A realidade é que Daniel era um escritor extremamente cuidadoso, que conhecia a língua hebraica e foi considerado dez vezes mais inteligente do que todos os outros sábios da Babilônia, que, por sua vez, eram homens muito inteligentes em sua sociedade. Se alguém conhecia o uso adequado da língua hebraica e como ela devia ser corretamente representada naquela história em particular, esse alguém era Daniel. Se Daniel empregou palavras diferentes, foi porque elas tinham a intenção de transmitir significados diferentes, que ele deliberadamente procurou representar. Quando se reconhece o uso distinto que Daniel faz das palavras traduzidas como "santuário" ou como "tirar", esse uso sustenta o entendimento de Miller sobre "o contínuo", que foi reconhecido por Miller na própria passagem em que Paulo identifica que aqueles que odeiam a verdade estão destinados a receber forte ilusão.

Aqueles que odeiam a verdade e creem na mentira que produz poderoso engano também são representados como os ébrios de Efraim, que são apresentados em duas classes. Uma classe é a liderança instruída, e a outra é o laicato não instruído, que só ouve o que os instruídos lhes ensinam. São aqueles que se escondem sob mentiras e que fazem uma aliança com a morte. São aqueles cuja alma se exalta em Habacuque dois, e são as virgens néscias de Mateus vinte e cinco. São aqueles que rejeitam as verdades fundamentais do sonho de Miller, as quais brilham dez vezes mais no fim (representando a décima e última prova para o Israel moderno), como tipificado pela décima e última prova para o Israel antigo.

Continuaremos este estudo no próximo artigo.
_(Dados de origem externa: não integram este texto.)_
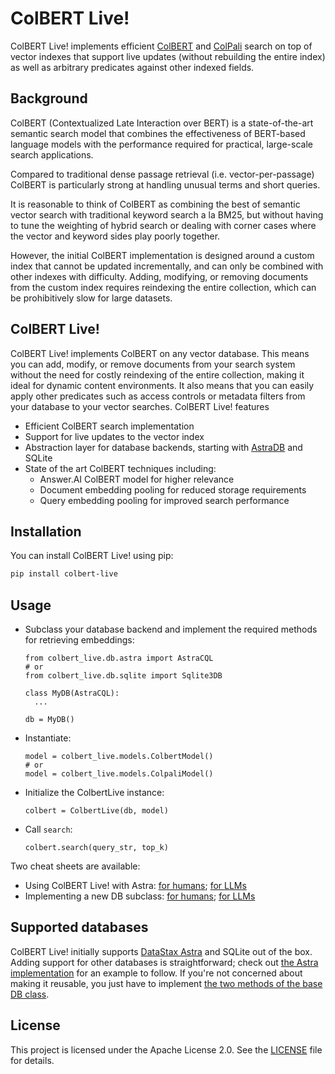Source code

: # ColBERT Live!

ColBERT Live! implements efficient [ColBERT](https://github.com/stanford-futuredata/ColBERT) and [ColPali](https://github.com/illuin-tech/colpali) search on top of vector indexes that support live updates 
(without rebuilding the entire index) as well as arbitrary predicates against other indexed fields.

## Background

ColBERT (Contextualized Late Interaction over BERT) is a state-of-the-art semantic search model that combines the effectiveness of BERT-based language models with the performance required for practical, large-scale search applications.

Compared to traditional dense passage retrieval (i.e. vector-per-passage) ColBERT is particularly strong at handling unusual terms and short queries.

It is reasonable to think of ColBERT as combining the best of semantic vector search with traditional keyword search a la BM25, but without having
to tune the weighting of hybrid search or dealing with corner cases where the vector and keyword sides play poorly together. 

However, the initial ColBERT implementation is designed around a custom index that cannot be updated incrementally,
and can only be combined with other indexes with difficulty. Adding, modifying, or removing documents 
from the custom index requires reindexing the entire collection, which can be prohibitively slow for large datasets.

## ColBERT Live!

ColBERT Live! implements ColBERT on any vector database. This means you can add, modify, or remove documents 
from your search system without the need for costly reindexing of the entire collection, making it ideal for dynamic content environments.
It also means that you can easily apply other predicates such as access controls or metadata filters from your database to your vector searches.
ColBERT Live! features

- Efficient ColBERT search implementation
- Support for live updates to the vector index
- Abstraction layer for database backends, starting with [AstraDB](https://www.datastax.com/products/astra) and SQLite
- State of the art ColBERT techniques including:
  - Answer.AI ColBERT model for higher relevance
  - Document embedding pooling for reduced storage requirements
  - Query embedding pooling for improved search performance

## Installation

You can install ColBERT Live! using pip:

```bash
pip install colbert-live
```

## Usage

- Subclass your database backend and implement the required methods for retrieving embeddings:
  ```
  from colbert_live.db.astra import AstraCQL
  # or
  from colbert_live.db.sqlite import Sqlite3DB
  ```
  
  ```
  class MyDB(AstraCQL):
    ...
  
  db = MyDB()
  ```
- Instantiate:
  ```
  model = colbert_live.models.ColbertModel() 
  # or
  model = colbert_live.models.ColpaliModel()
  ```
- Initialize the ColbertLive instance:
  ```
  colbert = ColbertLive(db, model)
  ```
- Call `search`: 
  ```
  colbert.search(query_str, top_k)
  ```

Two cheat sheets are available:
- Using ColBERT Live! with Astra:
  [for humans](https://github.com/jbellis/colbert-live/blob/master/docs/colbert-live-astra.md);
  [for LLMs](https://raw.githubusercontent.com/jbellis/colbert-live/refs/heads/master/docs/colbert-live-astra.md)
- Implementing a new DB subclass:
  [for humans](https://github.com/jbellis/colbert-live/blob/master/docs/colbert-live-db.md);
  [for LLMs](https://raw.githubusercontent.com/jbellis/colbert-live/refs/heads/master/docs/colbert-live-db.md)

## Supported databases

ColBERT Live! initially supports [DataStax Astra](https://www.datastax.com/products/astra) and SQLite out of the box.
Adding support for other databases is straightforward; check out 
[the Astra implementation](https://github.com/jbellis/colbert-live/blob/master/colbert_live/db/astra.py) 
for an example to follow.  If you're not concerned about making it reusable, you just have to implement
[the two methods of the base DB class](https://github.com/jbellis/colbert-live/blob/master/colbert_live/db/db.py).

## License

This project is licensed under the Apache License 2.0. See the [LICENSE](LICENSE.txt) file for details.
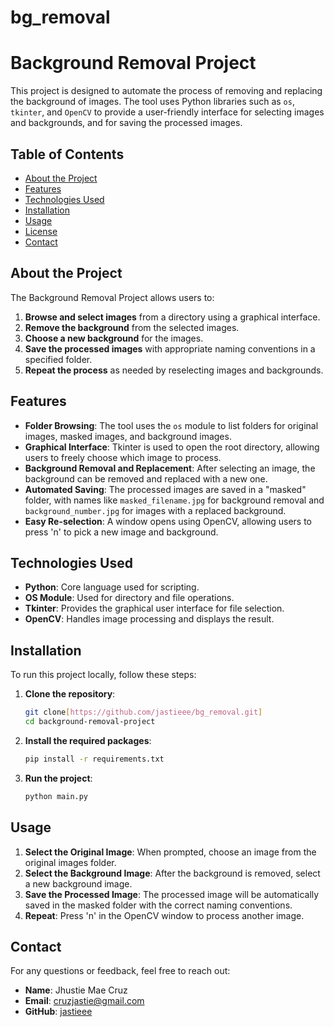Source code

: # bg_removal

# Background Removal Project

This project is designed to automate the process of removing and replacing the background of images. The tool uses Python libraries such as `os`, `tkinter`, and `OpenCV` to provide a user-friendly interface for selecting images and backgrounds, and for saving the processed images.

## Table of Contents

- [About the Project](#about-the-project)
- [Features](#features)
- [Technologies Used](#technologies-used)
- [Installation](#installation)
- [Usage](#usage)
- [License](#license)
- [Contact](#contact)

## About the Project

The Background Removal Project allows users to:
1. **Browse and select images** from a directory using a graphical interface.
2. **Remove the background** from the selected images.
3. **Choose a new background** for the images.
4. **Save the processed images** with appropriate naming conventions in a specified folder.
5. **Repeat the process** as needed by reselecting images and backgrounds.

## Features

- **Folder Browsing**: The tool uses the `os` module to list folders for original images, masked images, and background images.
- **Graphical Interface**: Tkinter is used to open the root directory, allowing users to freely choose which image to process.
- **Background Removal and Replacement**: After selecting an image, the background can be removed and replaced with a new one.
- **Automated Saving**: The processed images are saved in a "masked" folder, with names like `masked_filename.jpg` for background removal and `background_number.jpg` for images with a replaced background.
- **Easy Re-selection**: A window opens using OpenCV, allowing users to press 'n' to pick a new image and background.

## Technologies Used

- **Python**: Core language used for scripting.
- **OS Module**: Used for directory and file operations.
- **Tkinter**: Provides the graphical user interface for file selection.
- **OpenCV**: Handles image processing and displays the result.

## Installation

To run this project locally, follow these steps:

1. **Clone the repository**:
    ```bash
    git clone[https://github.com/jastieee/bg_removal.git]
    cd background-removal-project
    ```

2. **Install the required packages**:
    ```bash
    pip install -r requirements.txt
    ```

3. **Run the project**:
    ```bash
    python main.py
    ```

## Usage

1. **Select the Original Image**: When prompted, choose an image from the original images folder.
2. **Select the Background Image**: After the background is removed, select a new background image.
3. **Save the Processed Image**: The processed image will be automatically saved in the masked folder with the correct naming conventions.
4. **Repeat**: Press 'n' in the OpenCV window to process another image.

## Contact

For any questions or feedback, feel free to reach out:

- **Name**: Jhustie Mae Cruz
- **Email**: cruzjastie@gmail.com
- **GitHub**: [jastieee](https://github.com/jastieee)
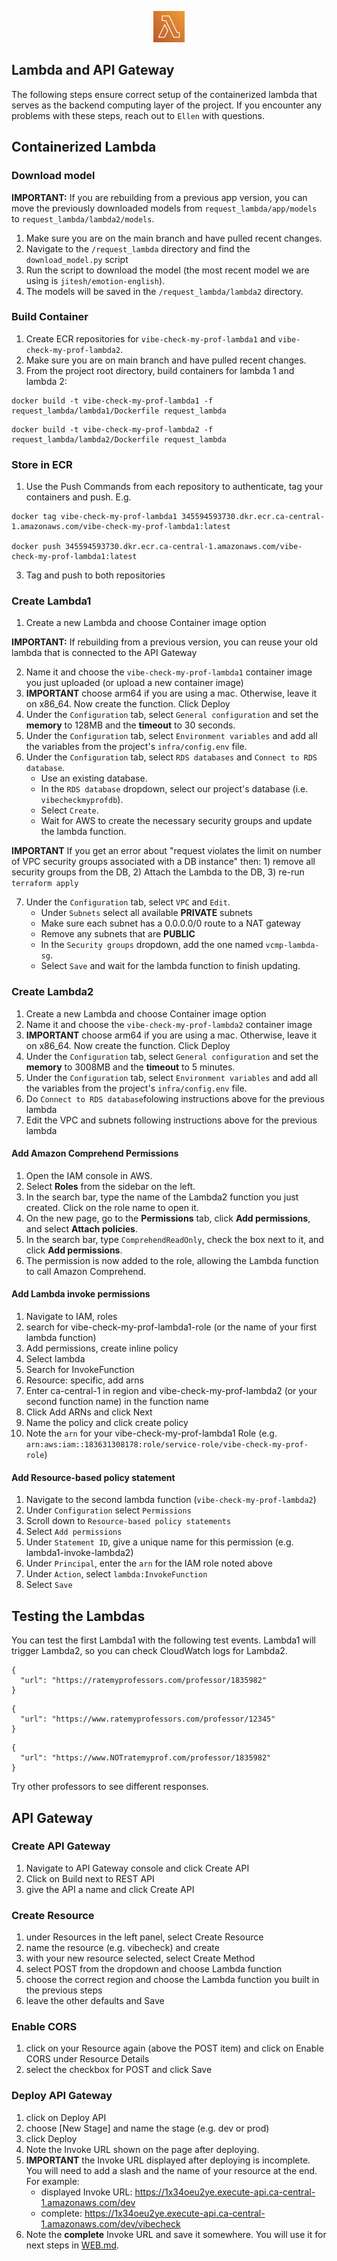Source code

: <p align="center">
  <img src="https://github.com/Jonqora/VibeCheckMyProf/blob/main/scratch/image_files/lambda.png" width="50" height="50" />
</p> 

## Lambda and API Gateway

The following steps ensure correct setup of the containerized lambda that serves as the backend computing layer of the project. If you encounter any problems with these steps, reach out to `Ellen` with questions. 

## Containerized Lambda

### Download model

**IMPORTANT:** If you are rebuilding from a previous app version, you can move the previously downloaded models from `request_lambda/app/models` to `request_lambda/lambda2/models`.

1. Make sure you are on the main branch and have pulled recent changes.
2. Navigate to the `/request_lambda` directory and find the `download_model.py` script
3. Run the script to download the model (the most recent model we are using is `jitesh/emotion-english`).
4. The models will be saved in the `/request_lambda/lambda2` directory.

### Build Container

1. Create ECR repositories for `vibe-check-my-prof-lambda1` and `vibe-check-my-prof-lambda2`.
2. Make sure you are on main branch and have pulled recent changes.
3. From the project root directory, build containers for lambda 1 and lambda 2:
```
docker build -t vibe-check-my-prof-lambda1 -f request_lambda/lambda1/Dockerfile request_lambda 
```
```
docker build -t vibe-check-my-prof-lambda2 -f request_lambda/lambda2/Dockerfile request_lambda 
```

### Store in ECR
1. Use the Push Commands from each repository to authenticate, tag your containers and push. E.g.
```
docker tag vibe-check-my-prof-lambda1 345594593730.dkr.ecr.ca-central-1.amazonaws.com/vibe-check-my-prof-lambda1:latest

docker push 345594593730.dkr.ecr.ca-central-1.amazonaws.com/vibe-check-my-prof-lambda1:latest
```
3. Tag and push to both repositories

### Create Lambda1
1. Create a new Lambda and choose Container image option

**IMPORTANT:** If rebuilding from a previous version, you can reuse your old lambda that is connected to the API Gateway

2. Name it and choose the `vibe-check-my-prof-lambda1` container image you just uploaded (or upload a new container image)
3. **IMPORTANT** choose arm64 if you are using a mac. Otherwise, leave it on x86_64. Now create the function. Click Deploy
4. Under the `Configuration` tab, select `General configuration` and set the **memory** to 128MB and the **timeout** to 30 seconds. 
5. Under the `Configuration` tab, select `Environment variables` and add all the variables from the project's `infra/config.env` file.
6. Under the `Configuration` tab, select `RDS databases` and `Connect to RDS database`.
   - Use an existing database.
   - In the `RDS database` dropdown, select our project's database (i.e. `vibecheckmyprofdb`).
   - Select `Create`.
   - Wait for AWS to create the necessary security groups and update the lambda function.

**IMPORTANT** If you get an error about "request violates the limit on number of VPC security groups associated with a DB instance" then: 1) remove all security groups from the DB, 2) Attach the Lambda to the DB, 3) re-run `terraform apply`

7. Under the `Configuration` tab, select `VPC` and `Edit`.
   - Under `Subnets` select all available **PRIVATE** subnets 
   - Make sure each subnet has a 0.0.0.0/0 route to a NAT gateway
   - Remove any subnets that are **PUBLIC**
   - In the `Security groups` dropdown, add the one named `vcmp-lambda-sg`.
   - Select `Save` and wait for the lambda function to finish updating.

### Create Lambda2
1. Create a new Lambda and choose Container image option
2. Name it and choose the `vibe-check-my-prof-lambda2` container image
3. **IMPORTANT** choose arm64 if you are using a mac. Otherwise, leave it on x86_64. Now create the function. Click Deploy
4. Under the `Configuration` tab, select `General configuration` and set the **memory** to 3008MB and the **timeout** to 5 minutes. 
5. Under the `Configuration` tab, select `Environment variables` and add all the variables from the project's `infra/config.env` file.
6. Do `Connect to RDS database`folowing instructions above for the previous lambda
7. Edit the VPC and subnets following instructions above for the previous lambda

#### Add Amazon Comprehend Permissions
1. Open the IAM console in AWS.
2. Select **Roles** from the sidebar on the left.
3. In the search bar, type the name of the Lambda2 function you just created. Click on the role name to open it.
5. On the new page, go to the **Permissions** tab, click **Add permissions**, and select **Attach policies**.
6. In the search bar, type `ComprehendReadOnly`, check the box next to it, and click **Add permissions**.
7. The permission is now added to the role, allowing the Lambda function to call Amazon Comprehend.

#### Add Lambda invoke permissions
1. Navigate to IAM, roles
2. search for vibe-check-my-prof-lambda1-role (or the name of your first lambda function)
3. Add permissions, create inline policy
4. Select lambda
5. Search for InvokeFunction
6. Resource: specific, add arns
7. Enter ca-central-1 in region and vibe-check-my-prof-lambda2 (or your second function name) in the function name
8. Click Add ARNs and click Next
9. Name the policy and click create policy
10. Note the `arn` for your vibe-check-my-prof-lambda1 Role (e.g. `arn:aws:iam::183631308178:role/service-role/vibe-check-my-prof-role`)

#### Add Resource-based policy statement
1. Navigate to the second lambda function (`vibe-check-my-prof-lambda2`)
2. Under `Configuration` select `Permissions`
3. Scroll down to `Resource-based policy statements`
4. Select `Add permissions`
5. Under `Statement ID`, give a unique name for this permission (e.g. lambda1-invoke-lambda2)
6. Under `Principal`, enter the `arn` for the IAM role noted above
7. Under `Action`, select `lambda:InvokeFunction`
8. Select `Save`

## Testing the Lambdas
You can test the first Lambda1 with the following test events. Lambda1 will trigger Lambda2, so you can check CloudWatch logs for Lambda2.

```
{
  "url": "https://ratemyprofessors.com/professor/1835982"
}
```
```
{
  "url": "https://www.ratemyprofessors.com/professor/12345"
}
```
```
{
  "url": "https://www.NOTratemyprof.com/professor/1835982"
}
```
Try other professors to see different responses.

## API Gateway

### Create API Gateway
1. Navigate to API Gateway console and click Create API
2. Click on Build next to REST API
3. give the API a name and click Create API

### Create Resource
1. under Resources in the left panel, select Create Resource
2. name the resource (e.g. vibecheck) and create
3. with your new resource selected, select Create Method
4. select POST from the dropdown and choose Lambda function
5. choose the correct region and choose the Lambda function you built in the previous steps
6. leave the other defaults and Save

### Enable CORS
1. click on your Resource again (above the POST item) and click on Enable CORS under Resource Details
2. select the checkbox for POST and click Save

### Deploy API Gateway
1. click on Deploy API
2. choose \[New Stage\] and name the stage (e.g. dev or prod)
3. click Deploy
4. Note the Invoke URL shown on the page after deploying.
5. **IMPORTANT** the Invoke URL displayed after deploying is incomplete. You will need to add a slash and the name of your resource at the end. For example:
    - displayed Invoke URL: https://1x34oeu2ye.execute-api.ca-central-1.amazonaws.com/dev
    - complete: https://1x34oeu2ye.execute-api.ca-central-1.amazonaws.com/dev/vibecheck
6. Note the **complete** Invoke URL and save it somewhere. You will use it for next steps in [WEB.md](WEB.md).
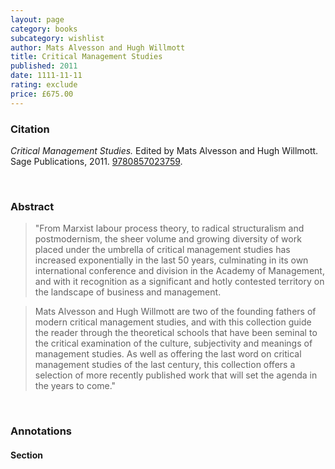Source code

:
 ```yaml
---
layout: page
category: books
subcategory: wishlist
author: Mats Alvesson and Hugh Willmott
title: Critical Management Studies
published: 2011
date: 1111-11-11
rating: exclude
price: £675.00
---
```


### Citation

*Critical Management Studies.* Edited by Mats Alvesson and Hugh Willmott. Sage Publications, 2011. [9780857023759](https://uk.sagepub.com/en-gb/eur/critical-management-studies/book235372).

<br>

### Abstract

> "From Marxist labour process theory, to radical structuralism and postmodernism, the sheer volume and growing diversity of work placed under the umbrella of critical management studies has increased exponentially in the last 50 years, culminating in its own international conference and division in the Academy of Management, and with it recognition as a significant and hotly contested territory on the landscape of business and management.

> Mats Alvesson and Hugh Willmott are two of the founding fathers of modern critical management studies, and with this collection guide the reader through the theoretical schools that have been seminal to the critical examination of the culture, subjectivity and meanings of management studies. As well as offering the last word on critical management studies of the last century, this collection offers a selection of more recently published work that will set the agenda in the years to come."

<br>

### Annotations

#### Section

<br>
E o Senhor disse a Moisés: Até quando este povo me provocará? E até quando não crerá em mim, apesar de todos os sinais que fiz no meio deles? Com pestilência os ferirei e os deserdarei, e de ti farei uma nação maior e mais forte do que eles. E Moisés disse ao Senhor: Então os egípcios ouvirão isto (pois com o teu poder tiraste este povo do meio deles), e o contarão aos habitantes desta terra; porque ouviram que tu, Senhor, estás no meio deste povo, que tu, Senhor, te mostras face a face, e que a tua nuvem está sobre eles, e que vais adiante deles, de dia numa coluna de nuvem e de noite numa coluna de fogo. Agora, se matares todo este povo como a um só homem, então as nações que ouviram a tua fama dirão: Porque o Senhor não pôde introduzir este povo na terra que lhes havia jurado; por isso os matou no deserto. E agora, rogo-te, que o poder do meu Senhor se engrandeça, como disseste, dizendo: O Senhor é longânimo e grande em misericórdia, perdoa a iniquidade e a transgressão, mas de modo algum inocenta o culpado; visita a iniquidade dos pais nos filhos até a terceira e a quarta geração. Perdoa, rogo-te, a iniquidade deste povo segundo a grandeza da tua misericórdia, como também tens perdoado a este povo, desde o Egito até agora. E disse o Senhor: Perdoei segundo a tua palavra; porém, tão certo como eu vivo, toda a terra se encherá da glória do Senhor. Porque todos aqueles homens que viram a minha glória e os meus sinais que fiz no Egito e no deserto, e ainda assim me puseram à prova estas dez vezes e não deram ouvidos à minha voz, certamente não verão a terra que jurei a seus pais; nenhum dos que me provocaram a verá. Porém o meu servo Calebe, porquanto nele houve outro espírito e perseverou em seguir-me, a ele introduzirei na terra a que foi, e a sua descendência a possuirá. Números 14:11-24.